FACTS: The Philippine Tourism Authority filed 4 complaints with the CFI of Cebu City for the expropriation
of 282 ha of rolling land situated in barangays Malubog and Babag, Cebu City for the development into
integrated resort complexes of selected and well-defined geographic areas with potential tourism
value. The PTA will construct a sports complex, club house, golf course, playground and picnic area on
said land.An electric power grid will also be established by NPC as well as deep well and drainage
system. Complimentary support facilities (malls, coffee shops, etc) will also be created. The defendants
alleged that the taking is allegedly not impressed with public use under the Constitution. Also, assuming
that PTA has such power, the intended use cannot be paramount to the determination of the land as a
land reform area; that limiting the amount of compensation by legislative fiat is constitutionally repugnant;
and that since the land is under the land reform program, it is the Court of Agrarian Relations and not the
Court of First Instance, that has jurisdiction over the expropriation cases. The Philippine Tourism Authority
having deposited with the PNB, an amount equivalent to 10% of the value of the properties pursuant to
PD1533, the lower court issued separate orders authorizing PTA to take immediate possession of the
premises and directing the issuance of writs of possession.

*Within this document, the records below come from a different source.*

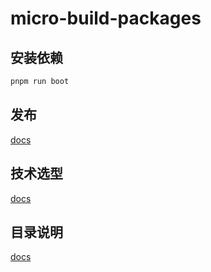 # micro-build-packages

## 安装依赖

```bash
pnpm run boot
```

## 发布

[docs](./docs/monorepo%20-%20pnpm.md)

## 技术选型

[docs](./docs/selection.md)

## 目录说明

[docs](./docs/结构说明.md)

Issue: WON the public use requirement has been complied with

HELD: In the Philippines, Chief Justice Enrique M. Fernando has aptly summarized the statutory
and judicial trend as follows: "The taking to be valid must be for public use. There was a time when it was
felt that a literal meaning should be attached to such a requirement. Whatever project is undertaken must
before the public to enjoy, as in the case of streets or parks. Otherwise, expropriation is not allowable. It is
not any more. As long as the purpose of the taking is public, then the power of eminent domain comes
into play.

The concept of public use is not limited to traditional purposes for the construction of roads, bridges, and
the like. The idea that "public use" means "use by the public" has been discarded. As long as the purpose
of the taking is public, then the power of eminent domain comes into play. It is accurate to state then that
at present whatever may be beneficially employed for the general welfare satisfies the requirement of
public use. The petitioners have not shown that the area being developed is land reform area and that the
affected persons have been given emancipation patents and certificates of land transfer. The contract
clause has never been regarded as a barrier to the exercise of the police power and likewise eminent
domain.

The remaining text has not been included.